Uma piscina feita para estar em pé, dentro de água, a conversar, passeios de balão com vista para a lagoa, drones que o filmam a andar a cavalo em praias desertas ou uma cabana para dormir. Na terra que encantou famosos como Christian Louboutin, não faltam novidades – e até os sítios de sempre ganharam novas esplanadas e pratos vegetarianos feitos à medida do cliente.

Regressar a Melides é pôr uma moeda de 1 euro em cima do balcão da Tabanca e ter a certeza de que continuamos a pagar um café e a trazer troco – ao contrário do que facilmente acontece na vizinha Comporta. É revisitar a banca de peixe que nos ensinou que os percebes ficam melhores se forem cozidos em água do mar, a mesma de onde vieram as sardinhas que ainda vamos comer ao almoço. É estar na esplanada com mesas compostas e não ver turistas porque é terça-feira de manhã numa aldeia a 10 minutos do mar, mas que tem vida própria. Saber que o Fadista continua a ser o sítio certo para comer amêijoas ou uma massa de sapateira, que o melhor frango assado se compra no talho e que pode não estar ninguém nos CTT, mas há o número de telemóvel da Teresa sempre na porta. É olhar com admiração para os carros mais sujos porque provavelmente são aqueles que conhecem melhor as praias selvagens e os segredos da zona. Estar em Melides é começar uma conversa e a meio aparecer uma pessoa com quem queríamos falar, mas que ainda não tínhamos procurado. Porque em Melides é normal andar por ali. Nesta aldeia a uma hora e um quarto de Lisboa, o rumor de que George Clooney acaba de arrendar uma casa para os seus cozinheiros convive com a saga dos resistentes que há anos recusam ofertas sem preço (1 milhão, 2 milhões, o valor pouco importa) para vender as suas casas. É verdade que o luxo está permanentemente à espreita – há o hotel em obras de Louboutin, a pequena loja da condessa Noemi Cinzano e vários outros projetos em desenvolvimento – mas o que é autêntico teima em não desaparecer.

A pandemia apanhou Lourenço Aragão a trabalhar nos caterings do pai, o organizador de festas Vasco Aragão.

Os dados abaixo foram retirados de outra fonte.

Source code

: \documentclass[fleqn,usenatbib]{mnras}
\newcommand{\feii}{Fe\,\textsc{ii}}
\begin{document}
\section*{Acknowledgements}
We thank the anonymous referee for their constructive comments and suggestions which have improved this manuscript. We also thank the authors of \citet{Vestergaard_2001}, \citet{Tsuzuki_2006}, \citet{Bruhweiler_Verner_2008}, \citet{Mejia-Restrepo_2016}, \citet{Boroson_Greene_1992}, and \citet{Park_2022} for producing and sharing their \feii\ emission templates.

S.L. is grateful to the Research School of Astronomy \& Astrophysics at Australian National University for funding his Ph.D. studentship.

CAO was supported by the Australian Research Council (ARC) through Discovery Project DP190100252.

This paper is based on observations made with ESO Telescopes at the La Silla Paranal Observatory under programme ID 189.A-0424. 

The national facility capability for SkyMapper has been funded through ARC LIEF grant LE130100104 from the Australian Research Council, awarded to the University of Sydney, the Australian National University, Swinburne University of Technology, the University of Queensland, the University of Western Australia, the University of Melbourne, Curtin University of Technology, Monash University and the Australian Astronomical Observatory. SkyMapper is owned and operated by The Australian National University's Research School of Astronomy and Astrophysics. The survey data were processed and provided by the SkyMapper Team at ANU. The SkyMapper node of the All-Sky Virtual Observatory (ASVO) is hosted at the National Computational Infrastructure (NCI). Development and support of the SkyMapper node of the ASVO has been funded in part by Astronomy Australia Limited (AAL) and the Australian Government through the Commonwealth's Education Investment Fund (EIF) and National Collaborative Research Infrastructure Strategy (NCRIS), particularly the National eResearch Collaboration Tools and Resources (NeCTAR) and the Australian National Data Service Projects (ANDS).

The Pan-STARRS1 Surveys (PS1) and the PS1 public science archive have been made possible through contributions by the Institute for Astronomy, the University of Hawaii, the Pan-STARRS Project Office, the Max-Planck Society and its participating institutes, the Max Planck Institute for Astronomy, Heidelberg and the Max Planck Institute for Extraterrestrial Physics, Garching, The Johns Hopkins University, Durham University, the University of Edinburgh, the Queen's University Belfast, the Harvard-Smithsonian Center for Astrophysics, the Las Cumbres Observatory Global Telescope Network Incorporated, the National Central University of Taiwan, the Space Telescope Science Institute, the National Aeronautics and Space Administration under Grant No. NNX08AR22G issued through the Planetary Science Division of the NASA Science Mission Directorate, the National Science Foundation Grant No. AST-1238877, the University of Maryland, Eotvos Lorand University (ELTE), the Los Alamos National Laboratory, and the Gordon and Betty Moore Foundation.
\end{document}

Em março de 2020, quando tudo parou, Lourenço e um amigo pegaram neles e começaram a limpar terrenos, a construir estábulos e a tratar de vedações. “Passámos um

DURANTE O CONFINAMENTO, LOURENÇO ARAGÃO MONTOU UM NOVO NEGÓCIO DE PASSEIOS A CAVALO

mês inteiro a trabalhar de manhã à noite”, conta o jovem, de 26 anos, à SÁBADO. Quando já estava tudo pronto para começar os passeios a cavalo – logótipo desenhado e flyers distribuídos pelos negócios da zona –, a Horses by the Beach foi para a rua. “Abrimos no primeiro dia depois da quarentena. Telefonámos a amigos, andámos a bater a várias portas, fizemos publicidade no Instagram e no site, mas não tivemos nenhum cliente. No segundo dia também não apareceu ninguém. Já estávamos a ficar desmotivados, mas no terceiro dia vieram seis pessoas que nos tinham encontrado no Instagram. Fizemos os dois os passeios com medo que alguma coisa corresse mal”, brinca Lourenço, que não tinha propriamente falta de experiência. Começou a montar aos 10 anos, quando o pai – que nunca o fez – decidiu juntar um cavalo aos vários cães da família; uns anos depois, aos 14, competia em provas de 40 a 160 quilómetros. “Chego a

acordar às 6 da manhã para treinar até às 8h e fazer os passeios a seguir.” Começou com seis cavalos, acabou 2020 com nove, agora tem 15 – mais três para competir. Este ano, acrescentou uma novidade aos dois percursos de uma hora e meia que começam e acabam ambos numa praia quase deserta entre a lagoa de Melides e a de Santo André: por mais 50 euros (os passeios custam outros 50), a experiência é filmada e fotografada por um drone.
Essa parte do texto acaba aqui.